Association for Public Policy Analysis & Management

The electricity infrastructure in the United States is not only vulnerable to weather events, technical and human errors, but also malicious, intentional attacks. This vulnerability has been evident for decades; between 1970 and 2017, there has been nearly 100 suspected and confirmed physical attacks on grid infrastructure, excluding incidents of vandalism. The electricity industry has also seen an increase in cyberattacks as well, though cyberattacks are both reported on less frequently and more difficult to confirm. Given the vastness and age of the U.S. electricity infrastructure, it is difficult to maintain proper security across all of the sites. However, in light of recent attacks on the grid, there has been more of a focus from the federal government and utility operators to not only improve grid infrastructure technology, but also improve physical and cyber security of the sites, with improvements tending to start at the most vulnerable and critical locations.

One of the more publicized and costly physical attacks on the grid occurred in 2013 at the Metcalf Power Station, located in San Jose, California. This attack, which resulted in $15 million in damages and required the substation to be shut down for three while initial repairs took place, served as a catalyst for a series of attack mitigation strategies aimed at improving grid security. To prevent a similar attack from happening again, utility companies and North American Electricity Reliability Corporation (NERC) outlined a range of security improvement measures, including more robust physical barriers around key infrastructure, additional security technology and security personnel on site, and new risk mitigation audits to identify and communicate about vulnerabilities amongst sites.

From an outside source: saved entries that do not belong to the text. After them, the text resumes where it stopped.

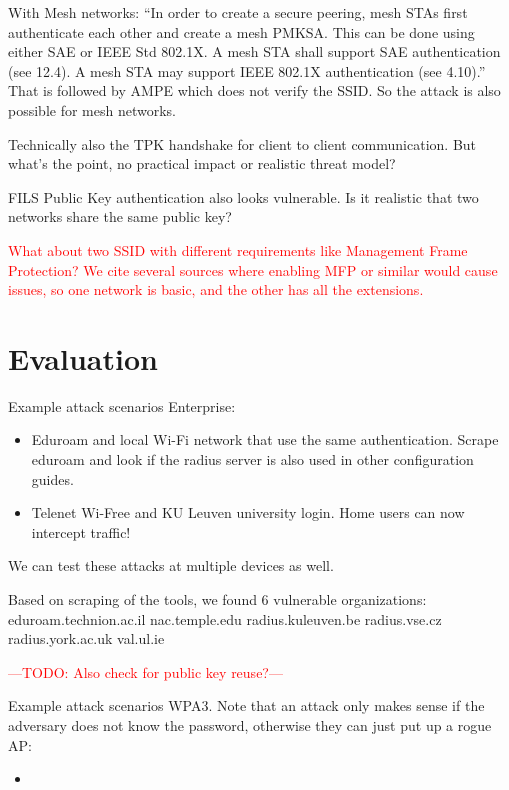 \documentclass[sigconf,review]{acmart}
\newcommand{\wifi}{\mbox{Wi-Fi}}
\DeclareRobustCommand{\red}[1]{\textcolor{red}{#1}}
\begin{document}
With Mesh networks: ``In order to create a secure peering, mesh STAs first authenticate each other and create a mesh PMKSA. This can be done using either SAE or IEEE Std 802.1X. A mesh STA shall support SAE authentication (see 12.4). A mesh STA may support IEEE 802.1X authentication (see 4.10).''
That is followed by AMPE which does not verify the SSID.
So the attack is also possible for mesh networks.

Technically also the TPK handshake for client to client communication.
But what's the point, no practical impact or realistic threat model?

FILS Public Key authentication also looks vulnerable.
Is it realistic that two networks share the same public key?

\red{
What about two SSID with different requirements like Management Frame Protection?
We cite several sources where enabling MFP or similar would cause issues, so one network is basic, and the other has all the extensions.}

\section{Evaluation}
\label{sec:evaluation}

Example attack scenarios Enterprise:
\begin{itemize}
	\item Eduroam and local \wifi{} network that use the same authentication.
	Scrape eduroam and look if the radius server is also used in other configuration guides.
	\item Telenet Wi-Free and KU Leuven university login.
	Home users can now intercept traffic!
\end{itemize}

We can test these attacks at multiple devices as well.

Based on scraping of the tools, we found 6 vulnerable organizations:
eduroam.technion.ac.il
nac.temple.edu
radius.kuleuven.be
radius.vse.cz
radius.york.ac.uk
val.ul.ie

\red{---TODO: Also check for public key reuse?---}

Example attack scenarios WPA3.
Note that an attack only makes sense if the adversary does not know the password, otherwise they can just put up a rogue AP:
\begin{itemize}
	\item 
\end{itemize}
\end{document}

This research first explores the motivating factors for grid owners and operators to invest in both physical and cyber security improvements and whether basic improvements actually help mitigate attacks. Given what is known about past attack methods and what is suspected for potential attacks, will the security improvement strategies adequately mitigate future threats? Next, compared to incidents that cause significantly damages in other critical infrastructure sectors (as defined by the Department of Homeland Security), how do policymakers respond to attacks against the electrical infrastructure sector? Is there a relationship between monetary damages and policy response? To answer these questions, attack scenarios are modeled using data from past grid attacks as well as major incidents that caused monetary damages across the other critical infrastructure sectors. Preliminary results indicate a need to consider not only past attacks against the grid when creating physical and cybersecurity improvement regulations, but also factor in what can reasonably be anticipated for future sophisticated and coordinated attack methods.